Renal fibrosis is a direct consequence of the kidney’s limited capacity to regenerate after injury. Renal scarring results in a progressive loss of renal function, ultimately leading to end-stage renal failure and a requirement for dialysis or kidney transplantation.
A new study reports the discovery of how key structures in the kidney are formed and how the structures may play an important role in treating renal fibrosis.
Their study, “AP-2β/KCTD1 Control Distal Nephron Differentiation and Protect against Renal Fibrosis,” was published in Developmental Cell and led by Alexander G. Marneros, MD, PhD, a physician and scientist at Massachusetts General Hospital’s Cutaneous Biology Research Center.
Marneros and his colleagues were previously studying families affected by a rare skin condition called Scalp-Ear-Nipple (SEN) syndrome. The team found that the syndrome is caused by a mutation in a gene called KCTD1, and that mice bred to lack the KCTD1 gene developed severe renal fibrosis and kidney failure. They also observed that patients with KCTD1 mutations in the SEN syndrome families also developed chronic kidney disease (CKD) with renal fibrosis. “This raises the question of what the physiological function of this gene is,” stated Marneros.
Their previous finding prompted them to explore the function of the gene. In the new study, they found the protein known as transcription factor AP-2 beta induces expression of KCTD1 in kidney structures called distal convoluted tubules (DCTs).
DCTs play a critical role in a variety of homeostatic processes, including sodium chloride reabsorption, potassium secretion, and calcium and magnesium handling. DCTs form from progenitor cells in the developing kidney in a process called differentiation, but the genes that controlled this process was not previously known. Marneros found that the protein AP-2 beta is critical to forming early-stage DCTs. Without the protein, DCTS are not formed.

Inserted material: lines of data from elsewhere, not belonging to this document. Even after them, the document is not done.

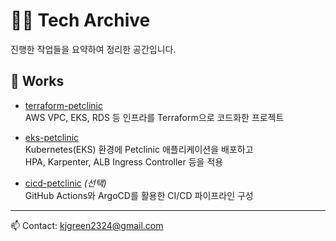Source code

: # 👨‍💻 Tech Archive

진행한 작업들을 요약하여 정리한 공간입니다.  

## 📌 Works
- [terraform-petclinic](https://github.com/kjgreen2324/terraform-petclinic)  
  AWS VPC, EKS, RDS 등 인프라를 Terraform으로 코드화한 프로젝트  

- [eks-petclinic](https://github.com/경지님아이디/eks-petclinic)  
  Kubernetes(EKS) 환경에 Petclinic 애플리케이션을 배포하고  
  HPA, Karpenter, ALB Ingress Controller 등을 적용  

- [cicd-petclinic](https://github.com/경지님아이디/cicd-petclinic) *(선택)*  
  GitHub Actions와 ArgoCD를 활용한 CI/CD 파이프라인 구성  

---

📫 Contact: kjgreen2324@gmail.com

“The developmental mechanisms that orchestrate differentiation of specific nephron segments are incompletely understood, and the factors that maintain their terminal differentiation after nephrogenesis remain largely unknown. Here, the transcription factor AP-2β is shown to be required for the differentiation of distal tubule precursors into early stage distal convoluted tubules during nephrogenesis. In contrast, its downstream target KCTD1 is essential for terminal differentiation of early stage DCTs into mature DCTs, and impairment of their terminal differentiation owing to lack of KCTD1 leads to a severe salt-losing tubulopathy.”

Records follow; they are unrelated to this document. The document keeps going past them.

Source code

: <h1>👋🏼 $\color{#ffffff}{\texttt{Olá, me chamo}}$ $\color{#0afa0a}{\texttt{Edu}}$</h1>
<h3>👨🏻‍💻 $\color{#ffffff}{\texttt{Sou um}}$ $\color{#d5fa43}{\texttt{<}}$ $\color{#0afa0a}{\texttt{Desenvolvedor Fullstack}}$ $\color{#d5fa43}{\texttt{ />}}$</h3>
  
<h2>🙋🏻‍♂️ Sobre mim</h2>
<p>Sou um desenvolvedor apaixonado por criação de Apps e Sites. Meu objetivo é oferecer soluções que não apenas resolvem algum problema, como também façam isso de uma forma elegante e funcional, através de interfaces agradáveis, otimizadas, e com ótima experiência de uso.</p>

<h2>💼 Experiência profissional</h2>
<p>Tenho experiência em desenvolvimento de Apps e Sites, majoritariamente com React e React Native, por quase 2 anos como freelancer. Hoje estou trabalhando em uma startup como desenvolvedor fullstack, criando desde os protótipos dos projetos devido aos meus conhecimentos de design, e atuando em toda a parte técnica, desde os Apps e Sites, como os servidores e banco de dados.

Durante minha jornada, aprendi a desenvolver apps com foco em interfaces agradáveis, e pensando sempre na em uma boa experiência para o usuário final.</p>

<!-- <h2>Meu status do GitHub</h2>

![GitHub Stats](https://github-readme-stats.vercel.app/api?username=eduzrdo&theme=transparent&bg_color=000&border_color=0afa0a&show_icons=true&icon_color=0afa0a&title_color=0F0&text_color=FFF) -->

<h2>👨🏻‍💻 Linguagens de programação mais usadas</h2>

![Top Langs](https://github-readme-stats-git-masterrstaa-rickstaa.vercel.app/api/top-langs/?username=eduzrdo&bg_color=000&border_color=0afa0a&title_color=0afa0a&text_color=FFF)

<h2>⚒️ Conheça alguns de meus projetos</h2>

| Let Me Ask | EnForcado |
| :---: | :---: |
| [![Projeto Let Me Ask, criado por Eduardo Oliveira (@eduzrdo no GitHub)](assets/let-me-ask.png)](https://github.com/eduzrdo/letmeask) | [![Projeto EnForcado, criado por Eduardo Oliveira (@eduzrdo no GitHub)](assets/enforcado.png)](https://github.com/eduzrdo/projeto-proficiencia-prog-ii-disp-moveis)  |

The mice’s ability to reabsorb salt from urine was impaired and led to excessive urine production when KCTD1 was inactivated, which showed the KCTD1 gene needed for a DCT to maintain its function throughout adulthood.
“Moreover, sustained KCTD1 activity in the adult maintains mature DCTs in this terminally differentiated state and prevents renal fibrosis by repressing β-catenin activity, whereas KCTD1 deficiency leads to severe renal fibrosis. Thus, the AP-2β/KCTD1 axis links a developmental pathway in the nephron to the induction and maintenance of terminal differentiation of DCTs that actively prevents their de-differentiation in the adult and protects against renal fibrosis. Importantly, this study revealed that kidneys of adult mice lacking the KCTD1 gene showed increased activation of a protein called beta-catenin. Beta-catenin is essential for proper kidney development, but is normally suppressed in the adult kidney,” wrote the researchers.
Genetic tools were used to reduce the beta-catenin reactivation in the adult kidney and blocked renal fibrosis and deterioration of kidney function in the mice without the KCTD1 gene.
This study gives a better understanding and closer look into how the kidney functions. “The results suggest that therapeutic approaches to block reactivation of beta-catenin or related molecules in the adult kidney could inhibit renal fibrosis,” explained Marneros.